Перенеси вес. Повернись. Целься ему в грудь.…
Слезы затуманивают зрение, но я знаю, где он, я слышу его голос, ощущаю его присутствие. Я поворачиваюсь, и глаза фокусируются на крошечном, странном мгновении, на каплях воды, которые летят с моих мокрых волос, чтобы брызнуть ему на рубашку. Он близко. Слишком близко.
Я дышу с трудом — он видит пистолет — я наставляю его на него — он кричит — что-то взрывается, и я вижу огонь. Его руки обвиваются вокруг меня и тянут меня назад. Он не мертв. Я что-то упустила, иначе почему пистолет не выстрелил, и то, что я слышу это мое собственное сердце, собственный страх. Он дергает меня на себя, и я кричу, дико борясь с его хваткой в течение нескольких секунд, которые растягиваются, скручиваются и обрушиваются на мои легкие. Затем инстинкт возвращается, и я резко ударяю головой назад, ловя его подбородок затылком. Я наступаю так сильно, как могу, на его ногу своими босыми ногами, заставляя его взвыть. Я ударяю локтем в мягкую часть его туловища. Его хватка ослабевает, и я вижу неповрежденный плас-пистолет — я вообще не стреляла — в нескольких футах от себя. С рванным дыханием я бросаюсь за ним только для того, чтобы почувствовать, как рука хватает мою руку и дергает меня, заставляя плечо взвыть от боли. Он бросает меня лицом вниз на кровать, засовывает голову в сатиновое одеяло, и оно прижимается к губам и носу, как полиэтиленовый пакет, душа меня. Я пытаюсь поднять голову, вздохнуть и еще раз выскользнуть на свободу, чтобы добраться до пистолета — моего единственного шанса.
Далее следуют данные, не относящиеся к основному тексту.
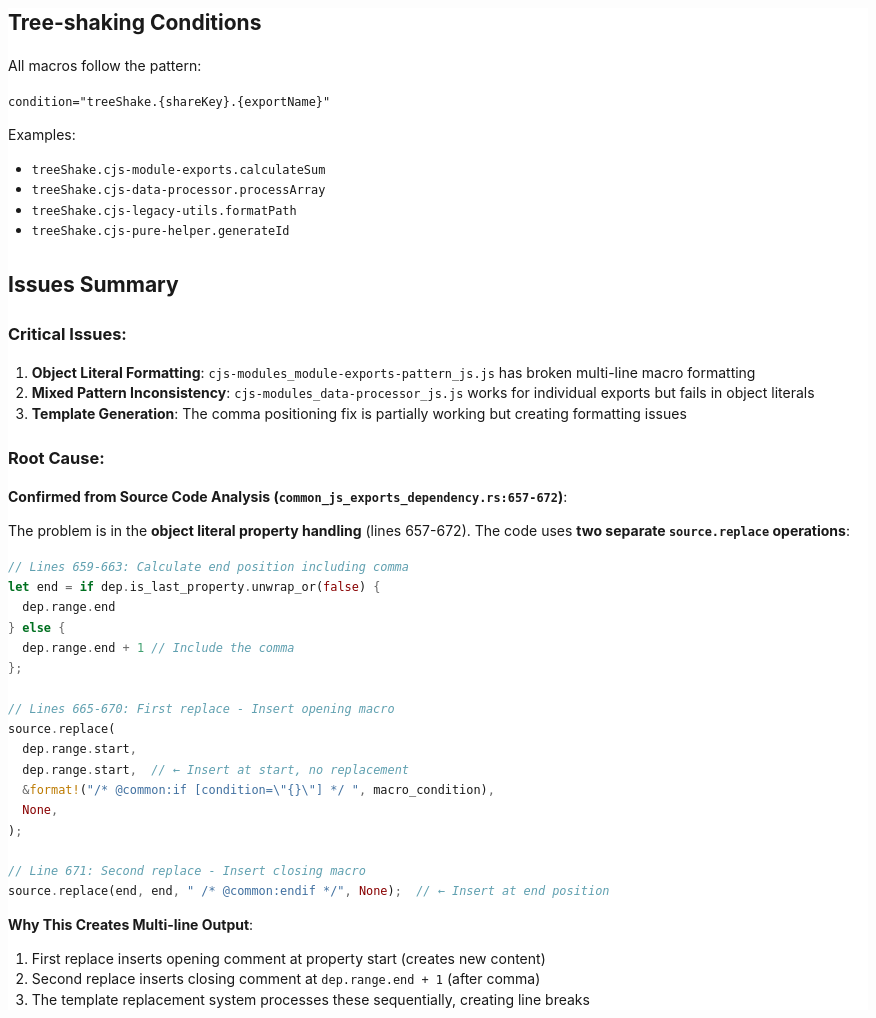 ## Tree-shaking Conditions

All macros follow the pattern:
```
condition="treeShake.{shareKey}.{exportName}"
```

Examples:
- `treeShake.cjs-module-exports.calculateSum`
- `treeShake.cjs-data-processor.processArray`
- `treeShake.cjs-legacy-utils.formatPath`
- `treeShake.cjs-pure-helper.generateId`

## Issues Summary

### Critical Issues:
1. **Object Literal Formatting**: `cjs-modules_module-exports-pattern_js.js` has broken multi-line macro formatting
2. **Mixed Pattern Inconsistency**: `cjs-modules_data-processor_js.js` works for individual exports but fails in object literals
3. **Template Generation**: The comma positioning fix is partially working but creating formatting issues

### Root Cause:
**Confirmed from Source Code Analysis (`common_js_exports_dependency.rs:657-672`)**:

The problem is in the **object literal property handling** (lines 657-672). The code uses **two separate `source.replace` operations**:

```rust
// Lines 659-663: Calculate end position including comma
let end = if dep.is_last_property.unwrap_or(false) {
  dep.range.end
} else {
  dep.range.end + 1 // Include the comma
};

// Lines 665-670: First replace - Insert opening macro
source.replace(
  dep.range.start,
  dep.range.start,  // ← Insert at start, no replacement
  &format!("/* @common:if [condition=\"{}\"] */ ", macro_condition),
  None,
);

// Line 671: Second replace - Insert closing macro
source.replace(end, end, " /* @common:endif */", None);  // ← Insert at end position
```

**Why This Creates Multi-line Output**:
1. First replace inserts opening comment at property start (creates new content)
2. Second replace inserts closing comment at `dep.range.end + 1` (after comma)
3. The template replacement system processes these sequentially, creating line breaks
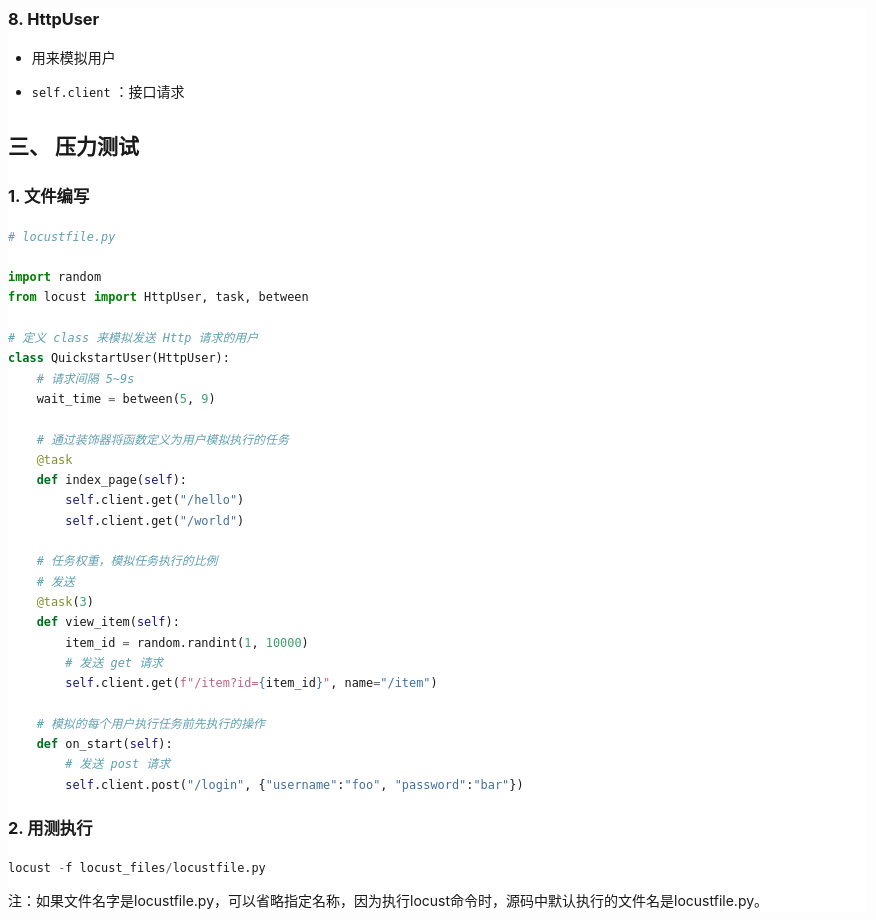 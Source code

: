

### 8. HttpUser

-   用来模拟用户

-   `self.client` ：接口请求



## 三、 压力测试

### 1. 文件编写

```python
# locustfile.py

import random
from locust import HttpUser, task, between

# 定义 class 来模拟发送 Http 请求的用户
class QuickstartUser(HttpUser):
  	# 请求间隔 5~9s
    wait_time = between(5, 9)

    # 通过装饰器将函数定义为用户模拟执行的任务
    @task
    def index_page(self):
        self.client.get("/hello")
        self.client.get("/world")

    # 任务权重，模拟任务执行的比例
    # 发送 
    @task(3)
    def view_item(self):
        item_id = random.randint(1, 10000)
        # 发送 get 请求
        self.client.get(f"/item?id={item_id}", name="/item")

    # 模拟的每个用户执行任务前先执行的操作
    def on_start(self):
        # 发送 post 请求
        self.client.post("/login", {"username":"foo", "password":"bar"})
```

### 2. 用测执行

```python
locust -f locust_files/locustfile.py
```

注：如果文件名字是locustfile.py，可以省略指定名称，因为执行locust命令时，源码中默认执行的文件名是locustfile.py。


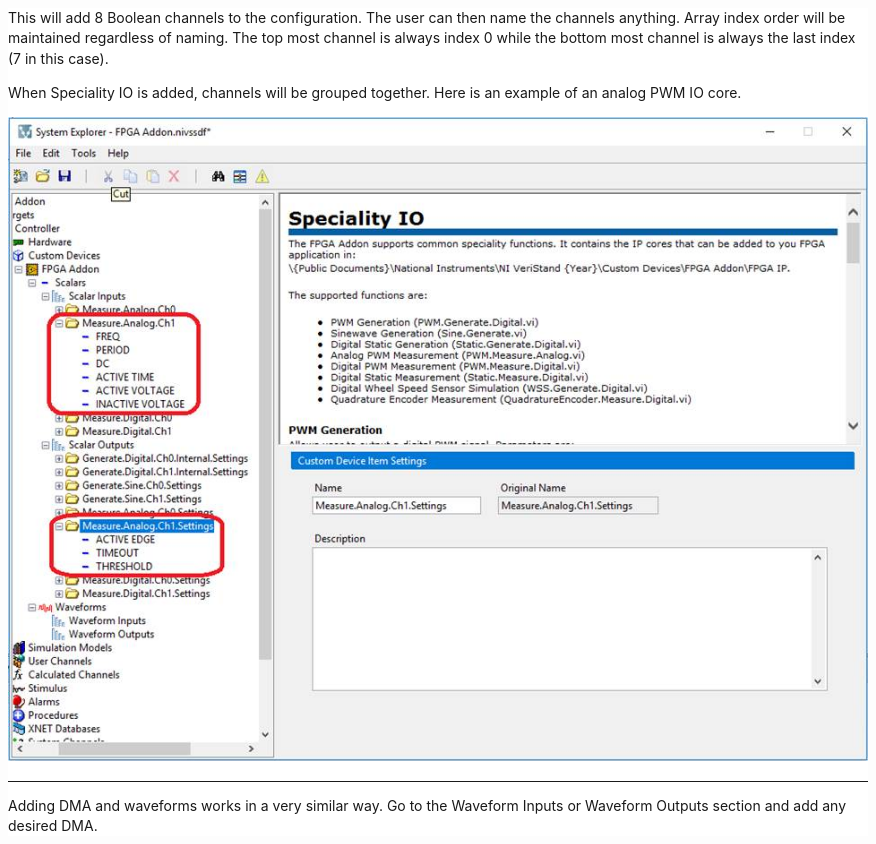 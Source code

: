 This will add 8 Boolean channels to the configuration. The user can then name the channels anything. Array index order will be maintained regardless of naming. The top most channel is always index 0 while the bottom most channel is always the last index (7 in this case).

When Speciality IO is added, channels will be grouped together. Here is an example of an analog PWM IO core.

![Specialty IO](./Images/image032.jpg)

---

Adding DMA and waveforms works in a very similar way. Go to the Waveform Inputs or Waveform Outputs section and add any desired DMA.
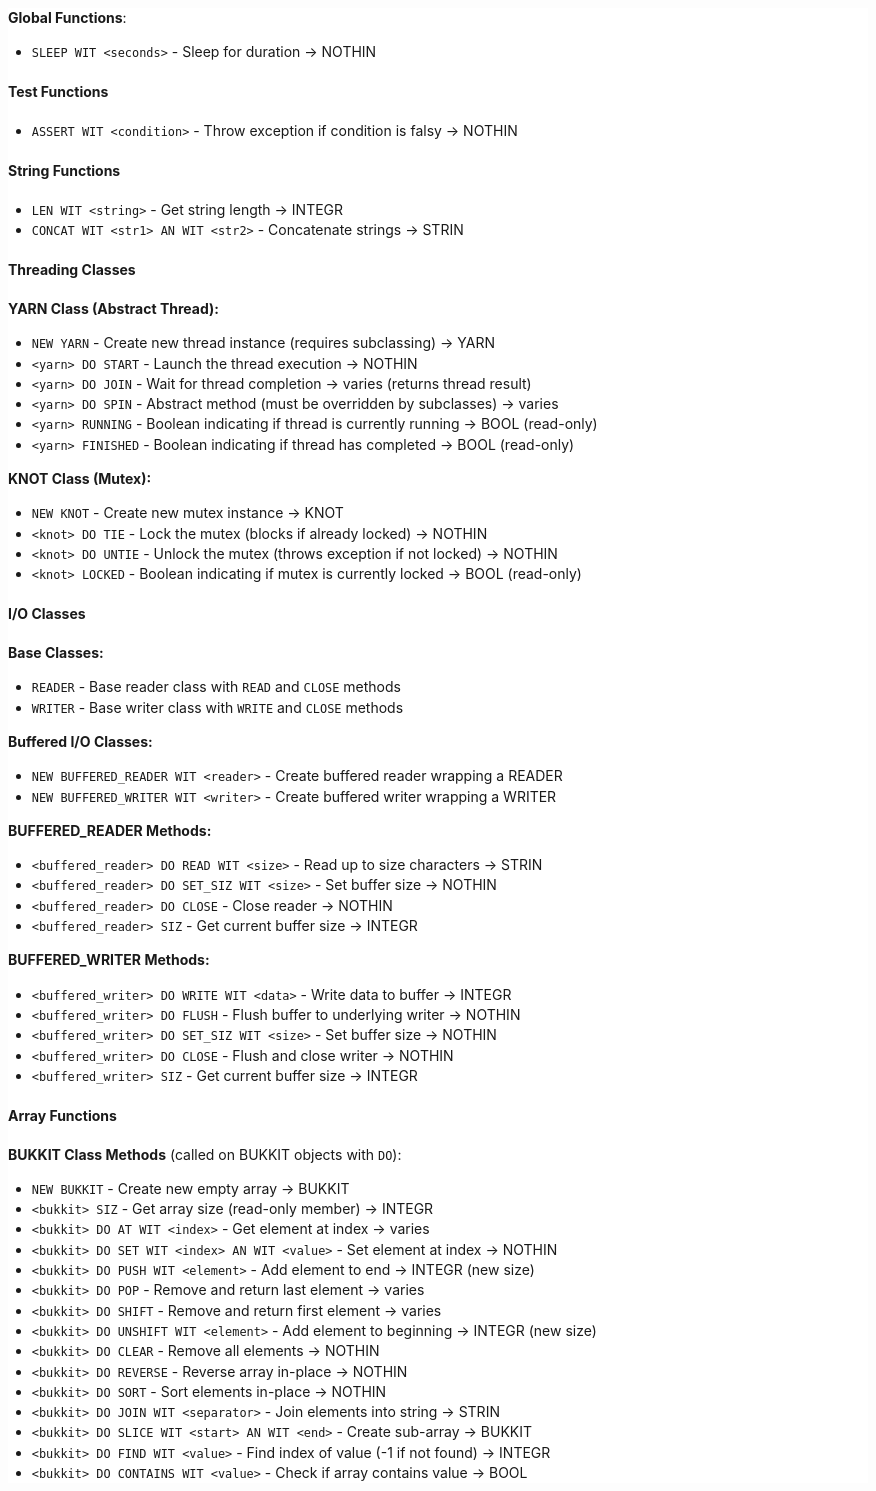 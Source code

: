 **Global Functions**:
- `SLEEP WIT <seconds>` - Sleep for duration → NOTHIN

#### Test Functions
- `ASSERT WIT <condition>` - Throw exception if condition is falsy → NOTHIN

#### String Functions
- `LEN WIT <string>` - Get string length → INTEGR
- `CONCAT WIT <str1> AN WIT <str2>` - Concatenate strings → STRIN

#### Threading Classes

**YARN Class (Abstract Thread):**
- `NEW YARN` - Create new thread instance (requires subclassing) → YARN
- `<yarn> DO START` - Launch the thread execution → NOTHIN
- `<yarn> DO JOIN` - Wait for thread completion → varies (returns thread result)
- `<yarn> DO SPIN` - Abstract method (must be overridden by subclasses) → varies
- `<yarn> RUNNING` - Boolean indicating if thread is currently running → BOOL (read-only)
- `<yarn> FINISHED` - Boolean indicating if thread has completed → BOOL (read-only)

**KNOT Class (Mutex):**
- `NEW KNOT` - Create new mutex instance → KNOT
- `<knot> DO TIE` - Lock the mutex (blocks if already locked) → NOTHIN
- `<knot> DO UNTIE` - Unlock the mutex (throws exception if not locked) → NOTHIN
- `<knot> LOCKED` - Boolean indicating if mutex is currently locked → BOOL (read-only)

#### I/O Classes

**Base Classes:**
- `READER` - Base reader class with `READ` and `CLOSE` methods
- `WRITER` - Base writer class with `WRITE` and `CLOSE` methods

**Buffered I/O Classes:**
- `NEW BUFFERED_READER WIT <reader>` - Create buffered reader wrapping a READER
- `NEW BUFFERED_WRITER WIT <writer>` - Create buffered writer wrapping a WRITER

**BUFFERED_READER Methods:**
- `<buffered_reader> DO READ WIT <size>` - Read up to size characters → STRIN
- `<buffered_reader> DO SET_SIZ WIT <size>` - Set buffer size → NOTHIN
- `<buffered_reader> DO CLOSE` - Close reader → NOTHIN
- `<buffered_reader> SIZ` - Get current buffer size → INTEGR

**BUFFERED_WRITER Methods:**
- `<buffered_writer> DO WRITE WIT <data>` - Write data to buffer → INTEGR
- `<buffered_writer> DO FLUSH` - Flush buffer to underlying writer → NOTHIN
- `<buffered_writer> DO SET_SIZ WIT <size>` - Set buffer size → NOTHIN
- `<buffered_writer> DO CLOSE` - Flush and close writer → NOTHIN
- `<buffered_writer> SIZ` - Get current buffer size → INTEGR

#### Array Functions

**BUKKIT Class Methods** (called on BUKKIT objects with `DO`):
- `NEW BUKKIT` - Create new empty array → BUKKIT
- `<bukkit> SIZ` - Get array size (read-only member) → INTEGR
- `<bukkit> DO AT WIT <index>` - Get element at index → varies
- `<bukkit> DO SET WIT <index> AN WIT <value>` - Set element at index → NOTHIN
- `<bukkit> DO PUSH WIT <element>` - Add element to end → INTEGR (new size)
- `<bukkit> DO POP` - Remove and return last element → varies
- `<bukkit> DO SHIFT` - Remove and return first element → varies
- `<bukkit> DO UNSHIFT WIT <element>` - Add element to beginning → INTEGR (new size)
- `<bukkit> DO CLEAR` - Remove all elements → NOTHIN
- `<bukkit> DO REVERSE` - Reverse array in-place → NOTHIN
- `<bukkit> DO SORT` - Sort elements in-place → NOTHIN
- `<bukkit> DO JOIN WIT <separator>` - Join elements into string → STRIN
- `<bukkit> DO SLICE WIT <start> AN WIT <end>` - Create sub-array → BUKKIT
- `<bukkit> DO FIND WIT <value>` - Find index of value (-1 if not found) → INTEGR
- `<bukkit> DO CONTAINS WIT <value>` - Check if array contains value → BOOL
Я задеваю его кончиками пальцев.
Затем что-то твердое врезается мне в затылок, и я, ошеломленная, скольжу на пол, зрение затуманивается.
— Сука, — бормочет голос высоко надо мной, где-то далеко. Это последнее, что я слышу.
Молодой мужчина, который уже не так уж молод, держит что-то в руках.
— Мы не можем здесь остаться, — говорит молодой мужчина обращаясь к штуке на руках. — Роза была несчастна здесь, ей было не с кем общаться, и я не могу представить, что ты будешь здесь счастлива. Я оставлю здесь часть персонала, людей, которым доверяю, что не будут болтать.
Мужчина молчит несколько минут, будто ожидая, что штука в его руках заговорит.
— Я знаю, что ты этого не вспомнишь, но я хотел, чтобы ты это увидела. — Он приближается к маленькому пятнышку, пока синий свет не падает на штуку в его руках. У этой штуки-малышки голубые, как у него, глаза, волосы персикового цвета. Она моргает, смотря на маленькое пятнышко, а затем зевает.
— Ну, Лили? — бормочет мужчина маленькой штуке. — Что ты думаешь? Ты третий человек во всей Галактике, встретившийся с ними.
Маленькое пятнышко начинает мерцать, и крошка-штука с таким восторгом смеется, что агония на мгновение отступает. Лицо мужчины меняется — чувство вины уходит, так же как и страшный блеск в глазах, появляющийся тогда, когда он проводит свои эксперименты. Вместо этого его черты лица смягчаются, показывая нам что-то новое.
Что-то, что мы хотим понять. Мы будем наблюдать.
Мы будем ждать.
ГЛАВА ШЕСТАЯ
ГИДЕОН
Я ВСЕРЬЕЗ РАЗДУМАЮ О КХАУ ПХАТЕ*. С одной стороны, придется поднять задницу, но с другой стороны, когда я в последний раз проверял уличные камеры, мама Саморн возилась с воком, а это означает, что скоро будет вкусняшка.